> [About this exercise]: Where a line below holds the string "only", copy that line.

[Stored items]
⟨

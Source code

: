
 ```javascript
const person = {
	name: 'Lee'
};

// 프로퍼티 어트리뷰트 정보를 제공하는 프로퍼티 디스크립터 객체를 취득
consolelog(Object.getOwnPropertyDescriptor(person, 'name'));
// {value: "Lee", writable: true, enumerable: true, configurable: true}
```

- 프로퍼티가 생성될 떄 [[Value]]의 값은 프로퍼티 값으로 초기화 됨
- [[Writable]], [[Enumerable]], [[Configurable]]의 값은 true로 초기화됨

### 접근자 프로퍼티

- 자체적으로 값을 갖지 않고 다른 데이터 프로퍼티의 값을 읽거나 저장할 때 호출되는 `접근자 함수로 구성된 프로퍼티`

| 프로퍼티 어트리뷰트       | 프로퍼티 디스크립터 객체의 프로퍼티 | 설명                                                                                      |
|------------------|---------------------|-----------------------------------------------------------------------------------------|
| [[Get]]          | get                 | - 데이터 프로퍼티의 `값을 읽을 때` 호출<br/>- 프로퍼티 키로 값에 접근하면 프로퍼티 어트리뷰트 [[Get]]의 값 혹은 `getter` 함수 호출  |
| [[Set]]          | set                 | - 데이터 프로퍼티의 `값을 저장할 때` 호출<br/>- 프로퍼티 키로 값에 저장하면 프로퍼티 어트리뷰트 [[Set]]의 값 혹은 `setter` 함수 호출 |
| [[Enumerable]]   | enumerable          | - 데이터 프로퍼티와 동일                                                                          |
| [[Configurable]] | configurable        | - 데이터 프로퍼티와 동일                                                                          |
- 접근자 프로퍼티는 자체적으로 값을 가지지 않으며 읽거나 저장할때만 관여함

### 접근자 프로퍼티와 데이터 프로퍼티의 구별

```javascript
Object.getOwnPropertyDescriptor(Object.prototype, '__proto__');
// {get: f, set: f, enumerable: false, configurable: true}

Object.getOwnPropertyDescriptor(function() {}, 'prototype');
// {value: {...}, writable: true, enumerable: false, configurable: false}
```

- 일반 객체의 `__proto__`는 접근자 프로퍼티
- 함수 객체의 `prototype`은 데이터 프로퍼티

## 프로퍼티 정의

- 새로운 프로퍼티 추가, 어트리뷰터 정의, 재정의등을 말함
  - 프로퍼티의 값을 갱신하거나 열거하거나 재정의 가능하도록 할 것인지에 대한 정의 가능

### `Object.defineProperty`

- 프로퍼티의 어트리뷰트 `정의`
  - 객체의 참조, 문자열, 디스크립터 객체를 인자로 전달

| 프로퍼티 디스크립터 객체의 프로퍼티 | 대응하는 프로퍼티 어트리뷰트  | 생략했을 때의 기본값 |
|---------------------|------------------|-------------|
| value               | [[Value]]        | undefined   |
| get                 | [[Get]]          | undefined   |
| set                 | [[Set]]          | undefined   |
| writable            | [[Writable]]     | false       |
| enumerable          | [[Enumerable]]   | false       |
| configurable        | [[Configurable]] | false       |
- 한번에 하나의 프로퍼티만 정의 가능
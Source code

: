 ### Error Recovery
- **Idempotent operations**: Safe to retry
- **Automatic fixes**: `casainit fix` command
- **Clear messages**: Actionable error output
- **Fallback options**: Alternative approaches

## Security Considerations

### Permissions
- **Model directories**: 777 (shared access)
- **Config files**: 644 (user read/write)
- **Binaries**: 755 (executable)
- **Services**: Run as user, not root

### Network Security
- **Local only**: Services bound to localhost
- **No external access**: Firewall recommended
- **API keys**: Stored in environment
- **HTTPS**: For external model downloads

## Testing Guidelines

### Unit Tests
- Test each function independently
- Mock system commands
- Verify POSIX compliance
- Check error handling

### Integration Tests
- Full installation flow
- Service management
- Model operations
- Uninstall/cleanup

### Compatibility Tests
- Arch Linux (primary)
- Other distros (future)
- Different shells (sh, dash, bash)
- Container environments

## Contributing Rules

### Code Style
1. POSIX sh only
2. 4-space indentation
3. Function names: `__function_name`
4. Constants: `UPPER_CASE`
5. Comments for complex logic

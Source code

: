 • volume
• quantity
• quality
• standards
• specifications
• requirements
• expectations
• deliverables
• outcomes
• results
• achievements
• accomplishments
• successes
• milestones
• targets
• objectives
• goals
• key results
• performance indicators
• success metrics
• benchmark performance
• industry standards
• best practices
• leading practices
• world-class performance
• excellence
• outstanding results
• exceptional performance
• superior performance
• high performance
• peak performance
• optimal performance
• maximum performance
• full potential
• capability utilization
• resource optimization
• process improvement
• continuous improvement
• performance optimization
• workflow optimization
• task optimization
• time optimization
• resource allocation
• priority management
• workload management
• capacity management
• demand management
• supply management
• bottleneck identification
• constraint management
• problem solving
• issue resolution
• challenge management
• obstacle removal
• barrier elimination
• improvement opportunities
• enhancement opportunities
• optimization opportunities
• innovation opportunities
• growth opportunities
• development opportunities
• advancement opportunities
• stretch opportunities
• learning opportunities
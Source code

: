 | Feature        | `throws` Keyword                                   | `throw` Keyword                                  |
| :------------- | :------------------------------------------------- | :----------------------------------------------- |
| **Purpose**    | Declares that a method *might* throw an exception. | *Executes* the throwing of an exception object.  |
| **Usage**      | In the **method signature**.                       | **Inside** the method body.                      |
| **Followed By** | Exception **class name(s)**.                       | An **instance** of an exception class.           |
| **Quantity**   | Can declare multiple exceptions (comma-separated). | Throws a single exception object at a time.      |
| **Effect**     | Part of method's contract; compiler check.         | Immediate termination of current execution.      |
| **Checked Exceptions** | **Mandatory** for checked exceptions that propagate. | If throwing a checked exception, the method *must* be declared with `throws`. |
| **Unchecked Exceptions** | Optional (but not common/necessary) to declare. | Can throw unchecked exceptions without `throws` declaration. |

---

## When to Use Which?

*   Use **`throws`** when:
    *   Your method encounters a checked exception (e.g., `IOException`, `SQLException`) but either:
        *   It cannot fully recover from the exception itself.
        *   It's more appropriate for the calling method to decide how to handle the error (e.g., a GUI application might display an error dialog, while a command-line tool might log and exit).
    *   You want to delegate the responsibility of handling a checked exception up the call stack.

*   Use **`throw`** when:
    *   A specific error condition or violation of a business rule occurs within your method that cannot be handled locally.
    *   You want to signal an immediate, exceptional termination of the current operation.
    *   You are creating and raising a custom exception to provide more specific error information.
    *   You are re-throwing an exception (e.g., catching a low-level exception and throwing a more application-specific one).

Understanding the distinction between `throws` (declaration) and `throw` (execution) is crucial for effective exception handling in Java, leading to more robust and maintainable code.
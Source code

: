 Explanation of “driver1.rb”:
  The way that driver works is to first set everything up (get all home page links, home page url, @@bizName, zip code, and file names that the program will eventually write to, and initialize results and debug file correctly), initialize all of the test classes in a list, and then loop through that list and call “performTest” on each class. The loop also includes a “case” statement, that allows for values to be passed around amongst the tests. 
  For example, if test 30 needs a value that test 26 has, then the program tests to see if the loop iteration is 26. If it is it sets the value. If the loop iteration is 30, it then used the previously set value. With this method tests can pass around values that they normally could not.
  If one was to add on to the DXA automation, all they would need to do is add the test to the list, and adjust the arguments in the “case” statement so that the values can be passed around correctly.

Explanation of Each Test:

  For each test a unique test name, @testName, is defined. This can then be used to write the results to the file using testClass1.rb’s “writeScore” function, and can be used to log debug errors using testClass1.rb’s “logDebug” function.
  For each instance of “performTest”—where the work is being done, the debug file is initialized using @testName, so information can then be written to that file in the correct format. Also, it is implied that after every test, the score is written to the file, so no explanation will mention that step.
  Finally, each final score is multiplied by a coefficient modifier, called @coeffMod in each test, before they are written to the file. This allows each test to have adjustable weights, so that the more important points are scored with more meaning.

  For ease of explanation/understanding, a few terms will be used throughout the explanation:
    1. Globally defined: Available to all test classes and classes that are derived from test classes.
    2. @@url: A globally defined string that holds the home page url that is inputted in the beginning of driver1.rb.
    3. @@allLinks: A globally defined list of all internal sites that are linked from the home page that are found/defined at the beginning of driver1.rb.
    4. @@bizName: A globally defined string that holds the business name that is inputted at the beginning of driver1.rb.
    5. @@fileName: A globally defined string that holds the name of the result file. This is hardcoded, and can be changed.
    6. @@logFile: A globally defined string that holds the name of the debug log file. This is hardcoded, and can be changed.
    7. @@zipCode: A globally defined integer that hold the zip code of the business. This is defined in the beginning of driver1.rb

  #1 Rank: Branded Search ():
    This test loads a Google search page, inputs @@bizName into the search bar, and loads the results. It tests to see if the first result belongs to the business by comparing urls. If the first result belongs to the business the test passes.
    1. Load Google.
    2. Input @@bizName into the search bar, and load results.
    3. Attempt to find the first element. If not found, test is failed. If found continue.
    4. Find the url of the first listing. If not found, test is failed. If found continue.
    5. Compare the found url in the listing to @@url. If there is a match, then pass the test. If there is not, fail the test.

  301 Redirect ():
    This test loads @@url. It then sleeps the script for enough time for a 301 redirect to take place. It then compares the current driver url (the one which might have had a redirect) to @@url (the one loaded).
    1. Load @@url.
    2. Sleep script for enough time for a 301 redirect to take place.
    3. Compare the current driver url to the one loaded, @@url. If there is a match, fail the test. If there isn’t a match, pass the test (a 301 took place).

⟩

> [Your solution]:
- **Local only**: Services bound to localhost
1. POSIX sh only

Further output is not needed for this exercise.